#### Task details
Only the lines from the start of the data below through the line that contains "During the analysis, the" are to be copied, exactly and without pictures.

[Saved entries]
※
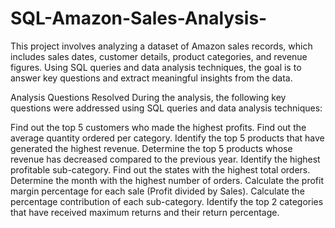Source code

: # SQL-Amazon-Sales-Analysis-

This project involves analyzing a dataset of Amazon sales records, which includes sales dates, customer details, product categories, and revenue figures. Using SQL queries and data analysis techniques, the goal is to answer key questions and extract meaningful insights from the data.

Analysis Questions Resolved
During the analysis, the following key questions were addressed using SQL queries and data analysis techniques:

Find out the top 5 customers who made the highest profits.
Find out the average quantity ordered per category.
Identify the top 5 products that have generated the highest revenue.
Determine the top 5 products whose revenue has decreased compared to the previous year.
Identify the highest profitable sub-category.
Find out the states with the highest total orders.
Determine the month with the highest number of orders.
Calculate the profit margin percentage for each sale (Profit divided by Sales).
Calculate the percentage contribution of each sub-category.
Identify the top 2 categories that have received maximum returns and their return percentage.
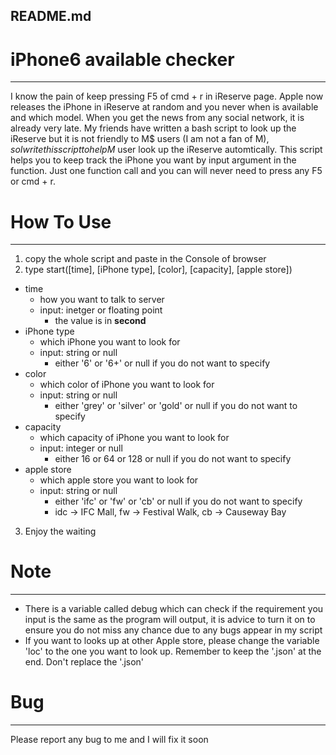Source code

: ## README.md

# iPhone6 available checker
---------------------
I know the pain of keep pressing F5 of cmd + r in iReserve page. Apple now releases the iPhone in iReserve at random and you never when is available and which model. When you get the news from any social network, it is already very late. My friends have written a bash script to look up the iReserve but it is not friendly to M$ users (I am not a fan of M$), so I write this script to help M$ user look up the iReserve automtically.
This script helps you to keep track the iPhone you want by input argument in the function. Just one function call and you can will never need to press any F5 or cmd + r.


# How To Use
---------------------
 1. copy the whole script and paste in the Console of browser
 2. type start([time], [iPhone type], [color], [capacity], [apple store])
   * time
     - how you want to talk to server
     - input: inetger or floating point
       - the value is in **second**
   * iPhone type
     - which iPhone you want to look for
     - input: string or null
       - either '6' or '6+' or null if you do not want to specify
   * color
     - which color of iPhone you want to look for
     - input: string or null
       - either 'grey' or 'silver' or 'gold' or null if you do not want to specify
   * capacity
     - which capacity of iPhone you want to look for
     - input: integer or null
       - either 16 or 64 or 128 or null if you do not want to specify
   * apple store
     - which apple store  you want to look for
     - input: string or null
       - either 'ifc' or 'fw' or 'cb' or null if you do not want to specify
       - idc -> IFC Mall, fw -> Festival Walk, cb -> Causeway Bay
 3. Enjoy the waiting

# Note
---------------------
  * There is a variable called debug which can check if the requirement you input is the same as the program will output, it is advice to turn it on to ensure you do not miss any chance due to any bugs appear in my script
  *  If you want to looks up at other Apple store, please change the variable 'loc' to the one you want to look up. Remember to keep the '.json' at the end. Don't replace the '.json'

# Bug
---------------------
  Please report any bug to me and I will fix it soon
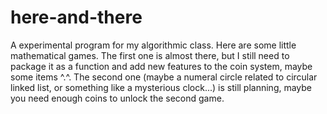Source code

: # here-and-there
A experimental program for my algorithmic class.
Here are some little mathematical games.
The first one is almost there, but I still need to package it as a function and add new features to the coin system, maybe some items ^.^.
The second one (maybe a numeral circle related to circular linked list, or something like a mysterious clock...) is still planning, maybe you need enough coins to unlock the second game.
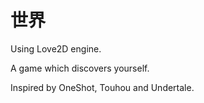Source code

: # 世界
Using Love2D engine.

A game which discovers yourself.

Inspired by OneShot, Touhou and Undertale.
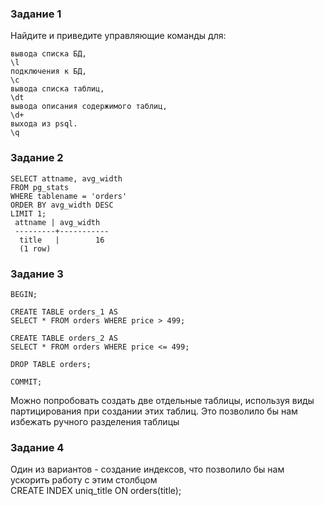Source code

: <h3> Задание 1 </h3>
Найдите и приведите управляющие команды для:

    вывода списка БД,
    \l
    подключения к БД,
    \c
    вывода списка таблиц,
    \dt
    вывода описания содержимого таблиц,
    \d+
    выхода из psql.
    \q


<h3> Задание 2 </h3>

    SELECT attname, avg_width
    FROM pg_stats
    WHERE tablename = 'orders'
    ORDER BY avg_width DESC
    LIMIT 1;
     attname | avg_width
     ---------+-----------
      title   |        16
      (1 row)
      


<h3> Задание 3 </h3>


    BEGIN;

    CREATE TABLE orders_1 AS
    SELECT * FROM orders WHERE price > 499;

    CREATE TABLE orders_2 AS
    SELECT * FROM orders WHERE price <= 499;

    DROP TABLE orders;

    COMMIT;

Можно попробовать создать две отдельные таблицы, используя виды партицирования при создании этих таблиц. Это позволило бы нам избежать ручного разделения таблицы

<h3> Задание 4 </h3>
Один из вариантов - создание индексов, что позволило бы нам ускорить работу с этим столбцом
<br> CREATE INDEX uniq_title ON orders(title);
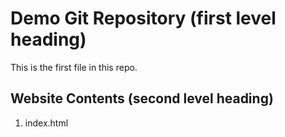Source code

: # Demo Git Repository (first level heading)

This is the first file in this repo.

## Website Contents (second level heading)

1. index.html
 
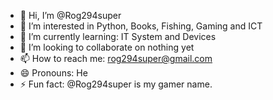 - 👋 Hi, I’m @Rog294super
- 👀 I’m interested in Python, Books, Fishing, Gaming and ICT
- 🌱 I’m currently learning: IT System and Devices
- 💞️ I’m looking to collaborate on nothing yet
- 📫 How to reach me: rog294super@gmail.com
- 😄 Pronouns: He
- ⚡ Fun fact: @Rog294super is my gamer name.

<!---
Rog294super/Rog294super is a ✨ special ✨ repository because its `README.md` (this file) appears on your GitHub profile.
You can click the Preview link to take a look at your changes.
--->
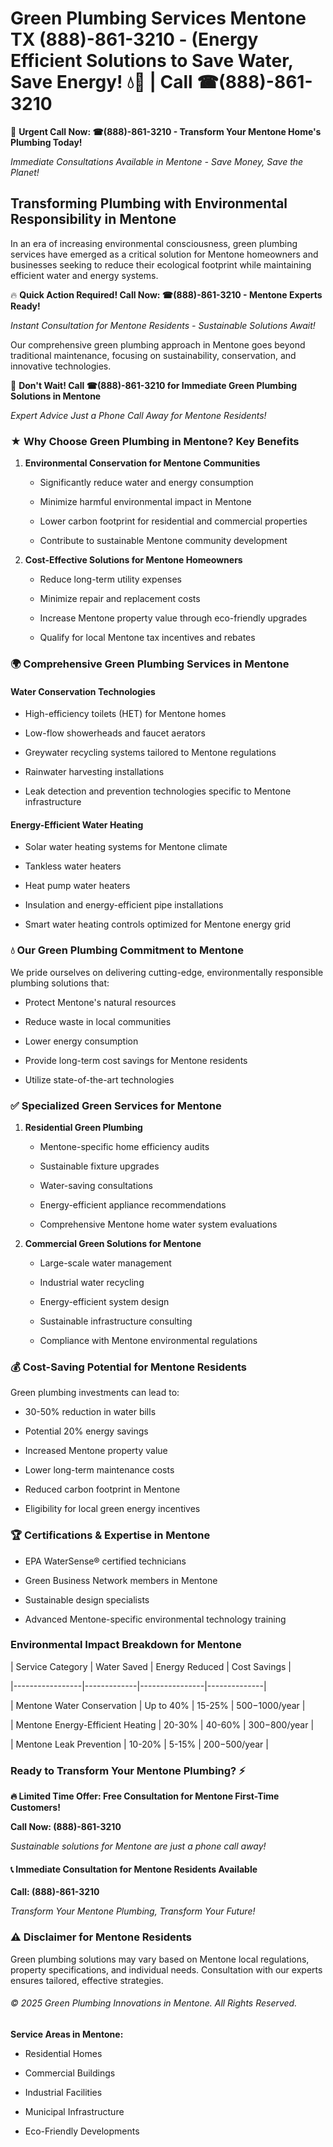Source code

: # Green Plumbing Services Mentone TX (888)-861-3210 - (Energy Efficient Solutions to Save Water, Save Energy! 💧🌿 | Call ☎(888)-861-3210

🚨 **Urgent Call Now: ☎(888)-861-3210 - Transform Your Mentone Home's Plumbing Today!**
*Immediate Consultations Available in Mentone - Save Money, Save the Planet!*

## Transforming Plumbing with Environmental Responsibility in Mentone

In an era of increasing environmental consciousness, green plumbing services have emerged as a critical solution for Mentone homeowners and businesses seeking to reduce their ecological footprint while maintaining efficient water and energy systems. 

🔥 **Quick Action Required! Call Now: ☎(888)-861-3210 - Mentone Experts Ready!**
*Instant Consultation for Mentone Residents - Sustainable Solutions Await!*

Our comprehensive green plumbing approach in Mentone goes beyond traditional maintenance, focusing on sustainability, conservation, and innovative technologies.

🚨 **Don't Wait! Call ☎(888)-861-3210 for Immediate Green Plumbing Solutions in Mentone**
*Expert Advice Just a Phone Call Away for Mentone Residents!*

### ★ Why Choose Green Plumbing in Mentone? Key Benefits

1. **Environmental Conservation for Mentone Communities** 
   - Significantly reduce water and energy consumption
   - Minimize harmful environmental impact in Mentone
   - Lower carbon footprint for residential and commercial properties
   - Contribute to sustainable Mentone community development

2. **Cost-Effective Solutions for Mentone Homeowners** 
   - Reduce long-term utility expenses
   - Minimize repair and replacement costs
   - Increase Mentone property value through eco-friendly upgrades
   - Qualify for local Mentone tax incentives and rebates

### 🌍 Comprehensive Green Plumbing Services in Mentone

#### Water Conservation Technologies
- High-efficiency toilets (HET) for Mentone homes
- Low-flow showerheads and faucet aerators
- Greywater recycling systems tailored to Mentone regulations
- Rainwater harvesting installations
- Leak detection and prevention technologies specific to Mentone infrastructure

#### Energy-Efficient Water Heating
- Solar water heating systems for Mentone climate
- Tankless water heaters
- Heat pump water heaters
- Insulation and energy-efficient pipe installations
- Smart water heating controls optimized for Mentone energy grid

### 💧 Our Green Plumbing Commitment to Mentone

We pride ourselves on delivering cutting-edge, environmentally responsible plumbing solutions that:
- Protect Mentone's natural resources
- Reduce waste in local communities
- Lower energy consumption
- Provide long-term cost savings for Mentone residents
- Utilize state-of-the-art technologies

### ✅ Specialized Green Services for Mentone

1. **Residential Green Plumbing**
   - Mentone-specific home efficiency audits
   - Sustainable fixture upgrades
   - Water-saving consultations
   - Energy-efficient appliance recommendations
   - Comprehensive Mentone home water system evaluations

2. **Commercial Green Solutions for Mentone**
   - Large-scale water management
   - Industrial water recycling
   - Energy-efficient system design
   - Sustainable infrastructure consulting
   - Compliance with Mentone environmental regulations

### 💰 Cost-Saving Potential for Mentone Residents

Green plumbing investments can lead to:
- 30-50% reduction in water bills
- Potential 20% energy savings
- Increased Mentone property value
- Lower long-term maintenance costs
- Reduced carbon footprint in Mentone
- Eligibility for local green energy incentives

### 🏆 Certifications & Expertise in Mentone

- EPA WaterSense® certified technicians
- Green Business Network members in Mentone
- Sustainable design specialists
- Advanced Mentone-specific environmental technology training

### Environmental Impact Breakdown for Mentone

| Service Category | Water Saved | Energy Reduced | Cost Savings |
|-----------------|-------------|----------------|--------------|
| Mentone Water Conservation | Up to 40% | 15-25% | $500-$1000/year |
| Mentone Energy-Efficient Heating | 20-30% | 40-60% | $300-$800/year |
| Mentone Leak Prevention | 10-20% | 5-15% | $200-$500/year |

### Ready to Transform Your Mentone Plumbing? ⚡

**🔥 Limited Time Offer: Free Consultation for Mentone First-Time Customers!**

**Call Now: (888)-861-3210**
*Sustainable solutions for Mentone are just a phone call away!*

#### 📞 Immediate Consultation for Mentone Residents Available

**Call: (888)-861-3210**
*Transform Your Mentone Plumbing, Transform Your Future!*

### ⚠️ Disclaimer for Mentone Residents

Green plumbing solutions may vary based on Mentone local regulations, property specifications, and individual needs. Consultation with our experts ensures tailored, effective strategies.

###### © 2025 Green Plumbing Innovations in Mentone. All Rights Reserved.

**Service Areas in Mentone:** 
- Residential Homes
- Commercial Buildings
- Industrial Facilities
- Municipal Infrastructure
- Eco-Friendly Developments
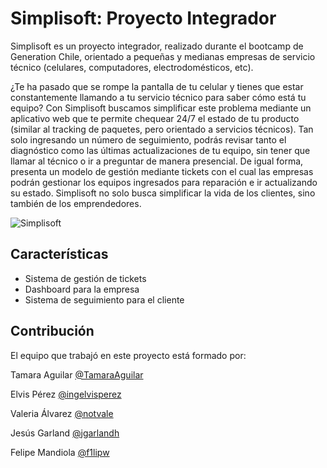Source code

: # Simplisoft: Proyecto Integrador

Simplisoft es un proyecto integrador, realizado durante el bootcamp de Generation Chile, orientado a pequeñas y medianas empresas de servicio técnico (celulares, computadores, electrodomésticos, etc).

¿Te ha pasado que se rompe la pantalla de tu celular y tienes que estar constantemente llamando a tu servicio técnico para saber cómo está tu equipo?
Con Simplisoft buscamos simplificar este problema mediante un aplicativo web que te permite chequear 24/7 el estado de tu producto (similar al tracking de paquetes, pero orientado a servicios técnicos).
Tan solo ingresando un número de seguimiento, podrás revisar tanto el diagnóstico como las últimas actualizaciones de tu equipo, sin tener que llamar al técnico o ir a preguntar de manera presencial.
De igual forma, presenta un modelo de gestión mediante tickets con el cual las empresas podrán gestionar los equipos ingresados para reparación e ir actualizando su estado.
Simplisoft no solo busca simplificar la vida de los clientes, sino también de los emprendedores.

![Simplisoft](https://github.com/TamaraAguilar/Simplisoft/assets/125077907/c0392725-7dac-4b2d-92b9-dca7a89baed6)

## Características

- Sistema de gestión de tickets
- Dashboard para la empresa
- Sistema de seguimiento para el cliente


## Contribución

El equipo que trabajó en este proyecto está formado por:


Tamara Aguilar [@TamaraAguilar](https://github.com/tamaraaguilar)


Elvis Pérez [@ingelvisperez](https://github.com/ingelvisperez)


Valeria Álvarez [@notvale](https://github.com/notvale)


Jesús Garland [@jgarlandh](https://github.com/jgarlandh)


Felipe Mandiola [@f1lipw](https://github.com/f1lipw)



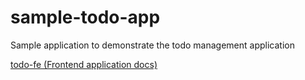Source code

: # sample-todo-app

Sample application to demonstrate the todo management application

[todo-fe (Frontend application docs)](todo-fe/README.md)
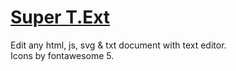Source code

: # [Super T.Ext](https://stelios333.github.io/super_text)
Edit any html, js, svg &amp; txt document with text editor.\
Icons by fontawesome 5. 
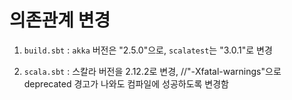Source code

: # 의존관계 변경

1. `build.sbt` : `akka` 버전은 "2.5.0"으로, `scalatest`는 "3.0.1"로 변경

2. `scala.sbt` : 스칼라 버전을 2.12.2로 변경, //"-Xfatal-warnings"으로 deprecated 경고가 나와도 컴파일에 성공하도록 변경함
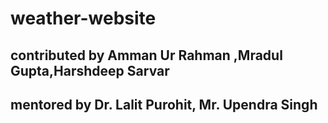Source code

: # weather-website
## contributed by Amman Ur Rahman ,Mradul Gupta,Harshdeep Sarvar
## mentored by Dr. Lalit Purohit, Mr. Upendra Singh
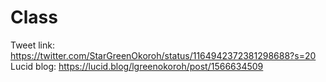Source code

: # Class
Tweet link: https://twitter.com/StarGreenOkoroh/status/1164942372381298688?s=20
Lucid blog: https://lucid.blog/lgreenokoroh/post/1566634509
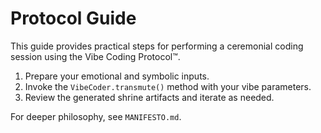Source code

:# Protocol Guide

This guide provides practical steps for performing a ceremonial coding session using the Vibe Coding Protocol™.

1. Prepare your emotional and symbolic inputs.
2. Invoke the `VibeCoder.transmute()` method with your vibe parameters.
3. Review the generated shrine artifacts and iterate as needed.

For deeper philosophy, see `MANIFESTO.md`.
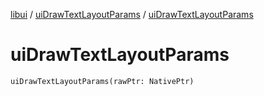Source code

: [libui](../README.md) / [uiDrawTextLayoutParams](README.md) / [uiDrawTextLayoutParams](ui-draw-text-layout-params.md)

# uiDrawTextLayoutParams

`uiDrawTextLayoutParams(rawPtr: NativePtr)`
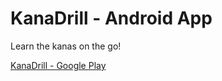 KanaDrill - Android App
=======================

Learn the kanas on the go!

[KanaDrill - Google Play](https://play.google.com/store/apps/details?id=com.jorgecastillo.kanadrill)
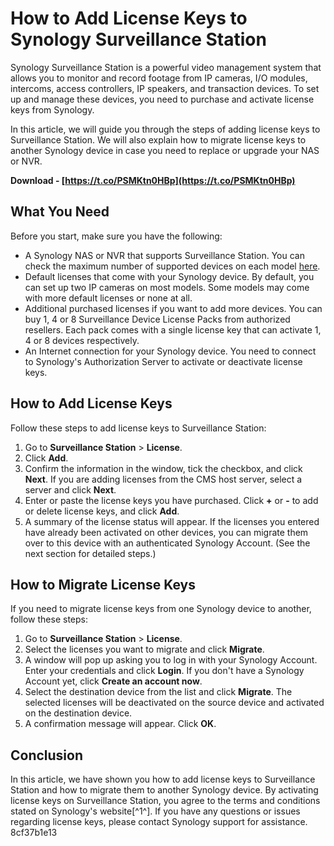 
 
# How to Add License Keys to Synology Surveillance Station
 
Synology Surveillance Station is a powerful video management system that allows you to monitor and record footage from IP cameras, I/O modules, intercoms, access controllers, IP speakers, and transaction devices. To set up and manage these devices, you need to purchase and activate license keys from Synology.
 
In this article, we will guide you through the steps of adding license keys to Surveillance Station. We will also explain how to migrate license keys to another Synology device in case you need to replace or upgrade your NAS or NVR.
 
**Download - [https://t.co/PSMKtn0HBp](https://t.co/PSMKtn0HBp)**


 
## What You Need
 
Before you start, make sure you have the following:
 
- A Synology NAS or NVR that supports Surveillance Station. You can check the maximum number of supported devices on each model [here](https://www.synology.com/en-us/products/Device_License_Pack).
- Default licenses that come with your Synology device. By default, you can set up two IP cameras on most models. Some models may come with more default licenses or none at all.
- Additional purchased licenses if you want to add more devices. You can buy 1, 4 or 8 Surveillance Device License Packs from authorized resellers. Each pack comes with a single license key that can activate 1, 4 or 8 devices respectively.
- An Internet connection for your Synology device. You need to connect to Synology's Authorization Server to activate or deactivate license keys.

## How to Add License Keys
 
Follow these steps to add license keys to Surveillance Station:

1. Go to **Surveillance Station** > **License**.
2. Click **Add**.
3. Confirm the information in the window, tick the checkbox, and click **Next**. If you are adding licenses from the CMS host server, select a server and click **Next**.
4. Enter or paste the license keys you have purchased. Click **+** or **-** to add or delete license keys, and click **Add**.
5. A summary of the license status will appear. If the licenses you entered have already been activated on other devices, you can migrate them over to this device with an authenticated Synology Account. (See the next section for detailed steps.)

## How to Migrate License Keys
 
If you need to migrate license keys from one Synology device to another, follow these steps:

1. Go to **Surveillance Station** > **License**.
2. Select the licenses you want to migrate and click **Migrate**.
3. A window will pop up asking you to log in with your Synology Account. Enter your credentials and click **Login**. If you don't have a Synology Account yet, click **Create an account now**.
4. Select the destination device from the list and click **Migrate**. The selected licenses will be deactivated on the source device and activated on the destination device.
5. A confirmation message will appear. Click **OK**.

## Conclusion
 
In this article, we have shown you how to add license keys to Surveillance Station and how to migrate them to another Synology device. By activating license keys on Surveillance Station, you agree to the terms and conditions stated on Synology's website[^1^]. If you have any questions or issues regarding license keys, please contact Synology support for assistance.
 8cf37b1e13
 
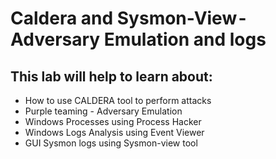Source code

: # Caldera and Sysmon-View - Adversary Emulation and logs

## This lab will help to learn about:
* How to use CALDERA tool to perform attacks
* Purple teaming - Adversary Emulation
* Windows Processes using Process Hacker
* Windows Logs Analysis using Event Viewer
* GUI Sysmon logs using Sysmon-view tool 
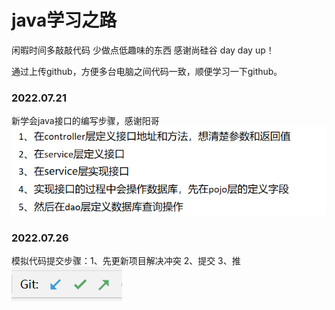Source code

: # java学习之路

闲暇时间多敲敲代码
少做点低趣味的东西
感谢尚硅谷
day day up！

通过上传github，方便多台电脑之间代码一致，顺便学习一下github。

### 2022.07.21
新学会java接口的编写步骤，感谢阳哥
![img.png](img.png)

### 2022.07.26
模拟代码提交步骤：1、先更新项目解决冲突 2、提交 3、推
![img_1.png](img_1.png)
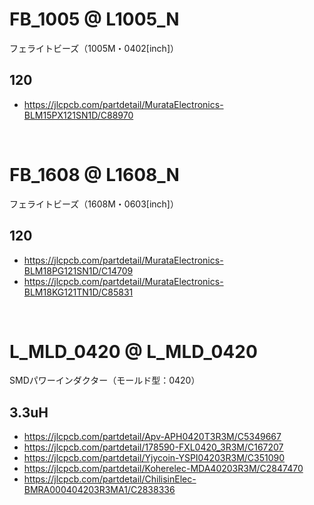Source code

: 










# FB_1005 @ L1005_N
フェライトビーズ（1005M・0402[inch]）

## 120
 - https://jlcpcb.com/partdetail/MurataElectronics-BLM15PX121SN1D/C88970


<br>

# FB_1608 @ L1608_N
フェライトビーズ（1608M・0603[inch]）

## 120
 - https://jlcpcb.com/partdetail/MurataElectronics-BLM18PG121SN1D/C14709
 - https://jlcpcb.com/partdetail/MurataElectronics-BLM18KG121TN1D/C85831








<br>

# L_MLD_0420 @ L_MLD_0420
SMDパワーインダクター（モールド型：0420）

## 3.3uH
 - https://jlcpcb.com/partdetail/Apv-APH0420T3R3M/C5349667
 - https://jlcpcb.com/partdetail/178590-FXL0420_3R3M/C167207
 - https://jlcpcb.com/partdetail/Yjycoin-YSPI04203R3M/C351090
 - https://jlcpcb.com/partdetail/Koherelec-MDA40203R3M/C2847470
 - https://jlcpcb.com/partdetail/ChilisinElec-BMRA000404203R3MA1/C2838336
※
#### Worked solution
Source code

: # SQL-Amazon-Sales-Analysis-

This project involves analyzing a dataset of Amazon sales records, which includes sales dates, customer details, product categories, and revenue figures. Using SQL queries and data analysis techniques, the goal is to answer key questions and extract meaningful insights from the data.

Analysis Questions Resolved
During the analysis, the following key questions were addressed using SQL queries and data analysis techniques:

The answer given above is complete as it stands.